Task to complete:
With pictures excluded, copy word for word the lines in the data below from the line containing "is only symbolic" through the line containing "Inertia Tensor - Molecule B \\".

Record excerpts:
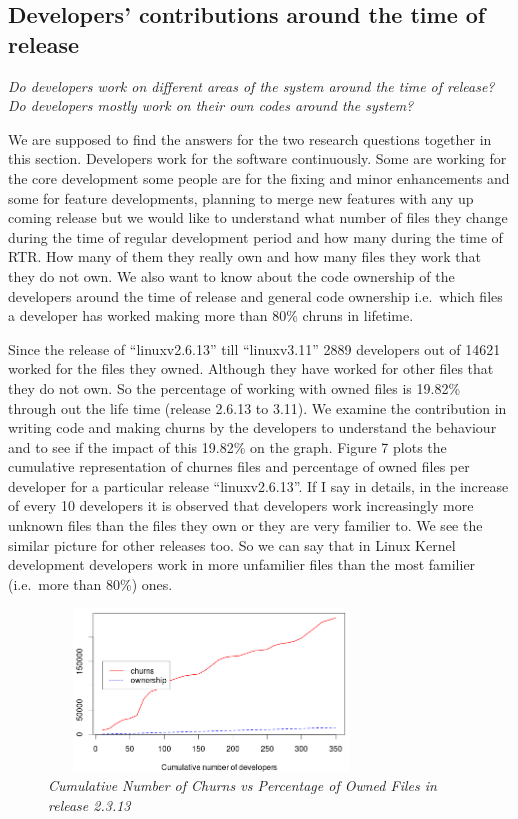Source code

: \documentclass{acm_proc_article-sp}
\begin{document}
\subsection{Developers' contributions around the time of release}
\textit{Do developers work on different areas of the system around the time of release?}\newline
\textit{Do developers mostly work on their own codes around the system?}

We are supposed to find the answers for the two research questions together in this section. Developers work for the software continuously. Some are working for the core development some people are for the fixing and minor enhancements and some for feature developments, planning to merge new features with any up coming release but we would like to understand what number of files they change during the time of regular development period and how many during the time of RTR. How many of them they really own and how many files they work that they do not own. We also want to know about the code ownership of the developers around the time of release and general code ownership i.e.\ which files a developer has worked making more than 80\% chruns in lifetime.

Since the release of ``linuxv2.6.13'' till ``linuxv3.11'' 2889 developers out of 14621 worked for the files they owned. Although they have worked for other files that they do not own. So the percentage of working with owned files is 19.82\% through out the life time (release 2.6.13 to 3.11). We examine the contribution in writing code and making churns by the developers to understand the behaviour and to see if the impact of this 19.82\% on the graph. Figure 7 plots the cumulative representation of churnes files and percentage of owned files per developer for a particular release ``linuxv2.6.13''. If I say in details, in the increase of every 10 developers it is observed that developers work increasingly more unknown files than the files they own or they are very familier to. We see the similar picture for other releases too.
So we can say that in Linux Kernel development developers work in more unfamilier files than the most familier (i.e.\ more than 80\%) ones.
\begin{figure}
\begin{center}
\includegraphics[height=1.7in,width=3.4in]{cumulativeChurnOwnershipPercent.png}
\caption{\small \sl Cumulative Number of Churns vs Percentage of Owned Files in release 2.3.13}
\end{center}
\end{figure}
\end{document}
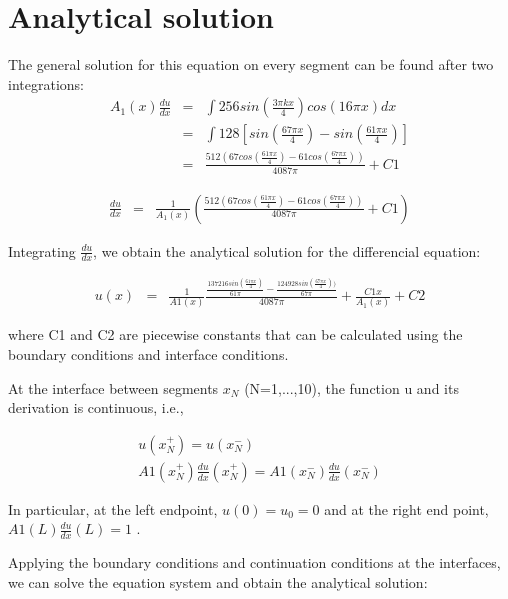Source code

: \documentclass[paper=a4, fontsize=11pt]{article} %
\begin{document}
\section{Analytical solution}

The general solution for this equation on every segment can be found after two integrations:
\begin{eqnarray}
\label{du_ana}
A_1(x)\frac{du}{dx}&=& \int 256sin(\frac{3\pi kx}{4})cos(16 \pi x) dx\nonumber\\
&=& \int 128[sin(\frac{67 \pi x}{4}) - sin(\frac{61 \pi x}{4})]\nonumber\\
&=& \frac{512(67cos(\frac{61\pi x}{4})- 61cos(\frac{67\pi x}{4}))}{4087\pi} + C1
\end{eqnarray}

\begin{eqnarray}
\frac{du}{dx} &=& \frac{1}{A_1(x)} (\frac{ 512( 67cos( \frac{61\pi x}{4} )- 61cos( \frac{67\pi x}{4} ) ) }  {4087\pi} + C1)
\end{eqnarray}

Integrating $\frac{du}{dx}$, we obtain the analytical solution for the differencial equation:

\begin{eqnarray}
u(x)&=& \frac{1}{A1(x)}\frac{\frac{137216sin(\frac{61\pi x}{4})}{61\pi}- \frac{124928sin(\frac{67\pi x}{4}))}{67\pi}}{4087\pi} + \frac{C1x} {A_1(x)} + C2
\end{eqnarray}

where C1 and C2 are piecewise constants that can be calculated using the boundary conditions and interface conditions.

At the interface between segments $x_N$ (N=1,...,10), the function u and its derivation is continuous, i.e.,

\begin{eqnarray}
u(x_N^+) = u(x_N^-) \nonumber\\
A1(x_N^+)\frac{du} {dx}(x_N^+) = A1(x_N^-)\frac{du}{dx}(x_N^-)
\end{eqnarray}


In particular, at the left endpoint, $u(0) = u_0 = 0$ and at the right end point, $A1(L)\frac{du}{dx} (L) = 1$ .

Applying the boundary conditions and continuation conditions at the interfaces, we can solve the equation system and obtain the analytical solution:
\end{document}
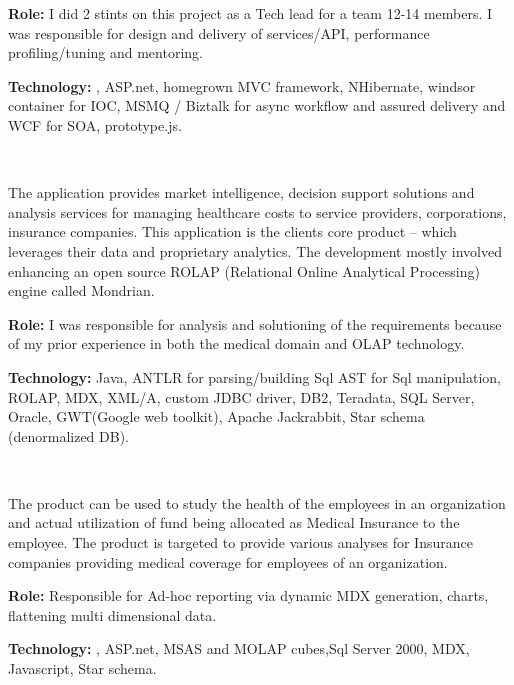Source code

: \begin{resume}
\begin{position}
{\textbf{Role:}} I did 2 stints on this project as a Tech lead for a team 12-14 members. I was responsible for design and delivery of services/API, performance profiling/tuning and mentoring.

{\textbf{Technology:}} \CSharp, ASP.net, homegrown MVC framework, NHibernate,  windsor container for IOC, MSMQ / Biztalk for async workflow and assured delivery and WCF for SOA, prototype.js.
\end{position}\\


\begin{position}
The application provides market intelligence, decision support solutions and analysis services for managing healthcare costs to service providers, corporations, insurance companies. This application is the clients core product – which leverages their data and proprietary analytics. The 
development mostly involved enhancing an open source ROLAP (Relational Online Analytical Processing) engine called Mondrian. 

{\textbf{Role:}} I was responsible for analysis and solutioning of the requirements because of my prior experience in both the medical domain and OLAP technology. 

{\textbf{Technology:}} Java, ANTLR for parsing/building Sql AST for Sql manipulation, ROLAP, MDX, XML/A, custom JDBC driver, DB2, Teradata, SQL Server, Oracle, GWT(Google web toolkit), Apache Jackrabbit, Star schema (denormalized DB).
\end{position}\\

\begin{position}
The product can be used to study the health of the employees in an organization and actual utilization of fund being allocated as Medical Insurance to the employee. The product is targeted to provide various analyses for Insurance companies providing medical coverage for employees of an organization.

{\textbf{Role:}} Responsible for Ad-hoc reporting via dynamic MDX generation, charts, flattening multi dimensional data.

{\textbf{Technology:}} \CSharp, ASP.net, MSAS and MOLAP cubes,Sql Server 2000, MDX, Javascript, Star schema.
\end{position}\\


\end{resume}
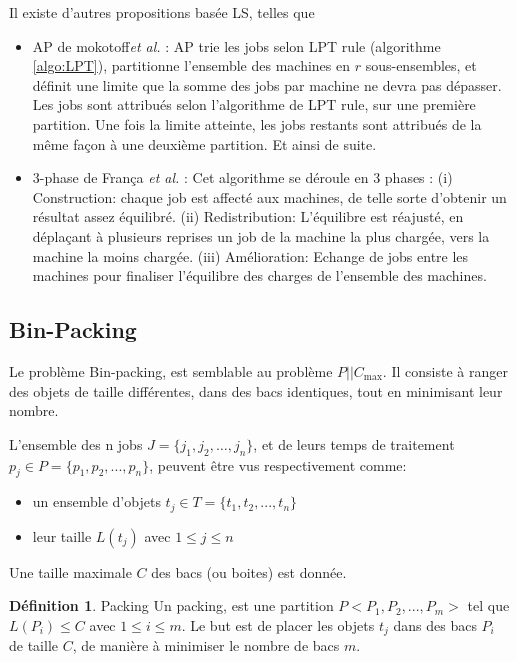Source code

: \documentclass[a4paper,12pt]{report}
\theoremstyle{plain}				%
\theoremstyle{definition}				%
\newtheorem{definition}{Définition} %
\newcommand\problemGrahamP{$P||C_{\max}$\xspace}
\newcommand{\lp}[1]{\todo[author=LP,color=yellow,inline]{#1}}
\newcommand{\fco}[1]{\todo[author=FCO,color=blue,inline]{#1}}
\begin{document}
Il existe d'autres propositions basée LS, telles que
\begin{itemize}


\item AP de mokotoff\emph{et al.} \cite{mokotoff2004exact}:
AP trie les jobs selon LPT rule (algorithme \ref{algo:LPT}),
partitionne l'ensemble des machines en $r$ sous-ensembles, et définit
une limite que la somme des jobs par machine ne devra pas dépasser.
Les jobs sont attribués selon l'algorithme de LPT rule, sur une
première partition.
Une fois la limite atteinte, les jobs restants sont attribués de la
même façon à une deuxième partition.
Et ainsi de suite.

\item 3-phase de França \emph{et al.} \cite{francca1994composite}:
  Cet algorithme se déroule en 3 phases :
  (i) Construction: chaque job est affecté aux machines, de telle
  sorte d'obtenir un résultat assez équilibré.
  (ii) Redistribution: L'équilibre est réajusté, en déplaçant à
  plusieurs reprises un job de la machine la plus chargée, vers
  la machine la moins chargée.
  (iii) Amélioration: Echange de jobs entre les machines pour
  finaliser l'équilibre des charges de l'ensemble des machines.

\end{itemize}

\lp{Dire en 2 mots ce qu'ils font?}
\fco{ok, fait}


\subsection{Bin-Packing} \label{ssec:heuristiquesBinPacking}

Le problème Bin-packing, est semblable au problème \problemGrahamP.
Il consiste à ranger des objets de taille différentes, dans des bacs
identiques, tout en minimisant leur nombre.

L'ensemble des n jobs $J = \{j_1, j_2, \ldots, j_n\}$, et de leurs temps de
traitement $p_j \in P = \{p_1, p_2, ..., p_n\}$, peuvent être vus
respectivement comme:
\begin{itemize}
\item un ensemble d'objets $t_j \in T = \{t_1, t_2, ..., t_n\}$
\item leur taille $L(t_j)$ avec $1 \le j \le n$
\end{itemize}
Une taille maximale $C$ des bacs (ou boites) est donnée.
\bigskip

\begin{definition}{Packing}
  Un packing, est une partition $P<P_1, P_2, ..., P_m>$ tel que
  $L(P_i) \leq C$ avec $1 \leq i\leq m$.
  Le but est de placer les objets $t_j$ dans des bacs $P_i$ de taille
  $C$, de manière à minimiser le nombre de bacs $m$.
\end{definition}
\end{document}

==

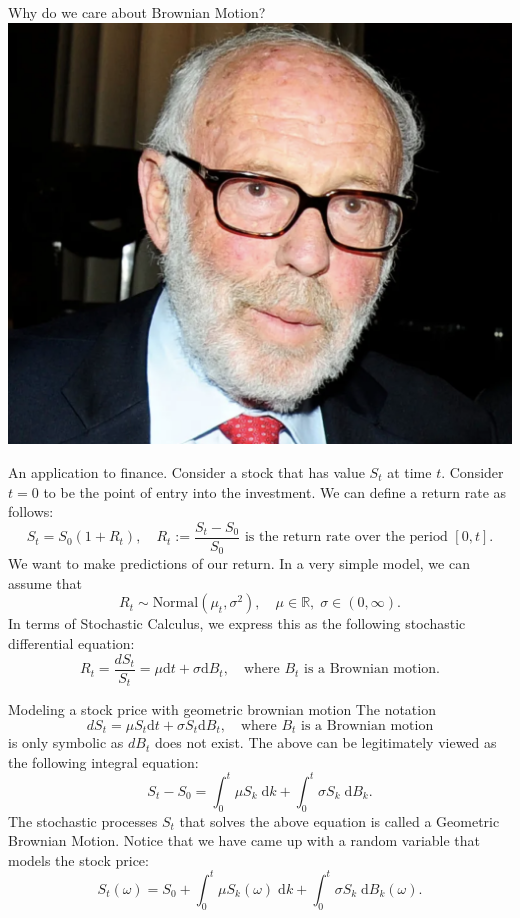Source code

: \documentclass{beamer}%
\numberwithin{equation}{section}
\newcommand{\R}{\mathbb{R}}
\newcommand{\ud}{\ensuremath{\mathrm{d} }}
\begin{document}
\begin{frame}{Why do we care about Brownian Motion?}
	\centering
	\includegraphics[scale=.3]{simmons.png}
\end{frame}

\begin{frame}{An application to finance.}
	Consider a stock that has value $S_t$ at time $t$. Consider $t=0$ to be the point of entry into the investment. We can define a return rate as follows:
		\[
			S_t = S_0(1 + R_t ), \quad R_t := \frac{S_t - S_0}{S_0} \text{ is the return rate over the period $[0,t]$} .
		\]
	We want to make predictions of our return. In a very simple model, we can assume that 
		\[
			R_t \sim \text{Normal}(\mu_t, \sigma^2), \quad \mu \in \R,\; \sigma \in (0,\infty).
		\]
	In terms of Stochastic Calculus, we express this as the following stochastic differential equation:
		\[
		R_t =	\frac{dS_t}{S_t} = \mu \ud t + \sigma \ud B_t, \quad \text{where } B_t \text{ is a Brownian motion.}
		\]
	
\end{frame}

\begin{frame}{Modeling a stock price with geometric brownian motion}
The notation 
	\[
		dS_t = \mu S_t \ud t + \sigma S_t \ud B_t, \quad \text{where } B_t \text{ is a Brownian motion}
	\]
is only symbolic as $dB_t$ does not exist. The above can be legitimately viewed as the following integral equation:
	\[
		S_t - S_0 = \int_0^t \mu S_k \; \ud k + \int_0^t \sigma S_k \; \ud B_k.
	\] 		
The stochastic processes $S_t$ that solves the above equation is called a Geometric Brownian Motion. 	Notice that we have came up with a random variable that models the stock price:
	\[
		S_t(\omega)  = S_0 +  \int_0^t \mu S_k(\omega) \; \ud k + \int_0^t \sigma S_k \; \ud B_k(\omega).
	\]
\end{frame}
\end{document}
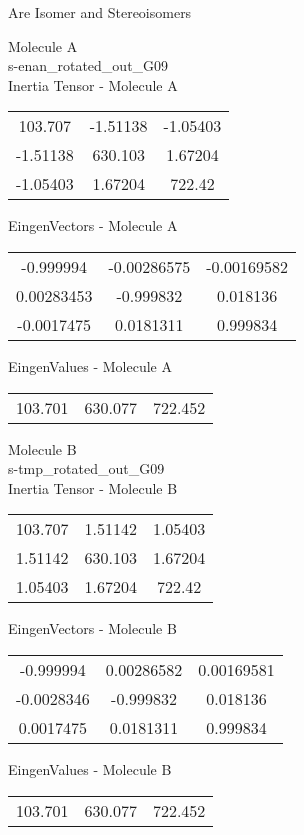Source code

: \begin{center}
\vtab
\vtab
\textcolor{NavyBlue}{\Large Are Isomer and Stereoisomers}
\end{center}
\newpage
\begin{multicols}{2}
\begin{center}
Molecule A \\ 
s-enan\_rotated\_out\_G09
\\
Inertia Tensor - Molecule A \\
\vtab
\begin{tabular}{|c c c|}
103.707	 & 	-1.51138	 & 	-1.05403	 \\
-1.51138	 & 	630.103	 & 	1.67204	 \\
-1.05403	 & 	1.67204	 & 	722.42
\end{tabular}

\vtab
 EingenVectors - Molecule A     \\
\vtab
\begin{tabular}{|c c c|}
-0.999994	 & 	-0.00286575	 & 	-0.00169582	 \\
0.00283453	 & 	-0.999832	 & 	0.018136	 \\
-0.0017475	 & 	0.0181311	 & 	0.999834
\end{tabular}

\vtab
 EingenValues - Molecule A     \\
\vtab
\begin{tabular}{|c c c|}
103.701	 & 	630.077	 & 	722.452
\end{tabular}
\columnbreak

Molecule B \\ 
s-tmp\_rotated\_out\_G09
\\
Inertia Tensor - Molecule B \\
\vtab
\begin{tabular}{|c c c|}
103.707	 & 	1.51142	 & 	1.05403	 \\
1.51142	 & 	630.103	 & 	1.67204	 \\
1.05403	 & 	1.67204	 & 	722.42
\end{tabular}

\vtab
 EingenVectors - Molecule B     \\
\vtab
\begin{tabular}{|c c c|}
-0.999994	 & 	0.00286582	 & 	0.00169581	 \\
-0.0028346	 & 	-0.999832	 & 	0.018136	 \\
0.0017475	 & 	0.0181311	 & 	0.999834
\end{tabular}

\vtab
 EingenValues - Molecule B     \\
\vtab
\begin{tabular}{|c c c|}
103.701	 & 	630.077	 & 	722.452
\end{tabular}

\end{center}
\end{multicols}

Answer to the exercise:
is only symbolic as $dB_t$ does not exist. The above can be legitimately viewed as the following integral equation:
	\[
		S_t - S_0 = \int_0^t \mu S_k \; \ud k + \int_0^t \sigma S_k \; \ud B_k.
	\] 		
The stochastic processes $S_t$ that solves the above equation is called a Geometric Brownian Motion. 	Notice that we have came up with a random variable that models the stock price:
	\[
		S_t(\omega)  = S_0 +  \int_0^t \mu S_k(\omega) \; \ud k + \int_0^t \sigma S_k \; \ud B_k(\omega).
	\]
\end{frame}
\end{document}
Source code

: \begin{center}
\vtab
\vtab
\textcolor{NavyBlue}{\Large Are Isomer and Stereoisomers}
\end{center}
\newpage
\begin{multicols}{2}
\begin{center}
Molecule A \\ 
s-enan\_rotated\_out\_G09
\\
Inertia Tensor - Molecule A \\
\vtab
\begin{tabular}{|c c c|}
103.707	 & 	-1.51138	 & 	-1.05403	 \\
-1.51138	 & 	630.103	 & 	1.67204	 \\
-1.05403	 & 	1.67204	 & 	722.42
\end{tabular}

\vtab
 EingenVectors - Molecule A     \\
\vtab
\begin{tabular}{|c c c|}
-0.999994	 & 	-0.00286575	 & 	-0.00169582	 \\
0.00283453	 & 	-0.999832	 & 	0.018136	 \\
-0.0017475	 & 	0.0181311	 & 	0.999834
\end{tabular}

\vtab
 EingenValues - Molecule A     \\
\vtab
\begin{tabular}{|c c c|}
103.701	 & 	630.077	 & 	722.452
\end{tabular}
\columnbreak

Molecule B \\ 
s-tmp\_rotated\_out\_G09
\\
Inertia Tensor - Molecule B \\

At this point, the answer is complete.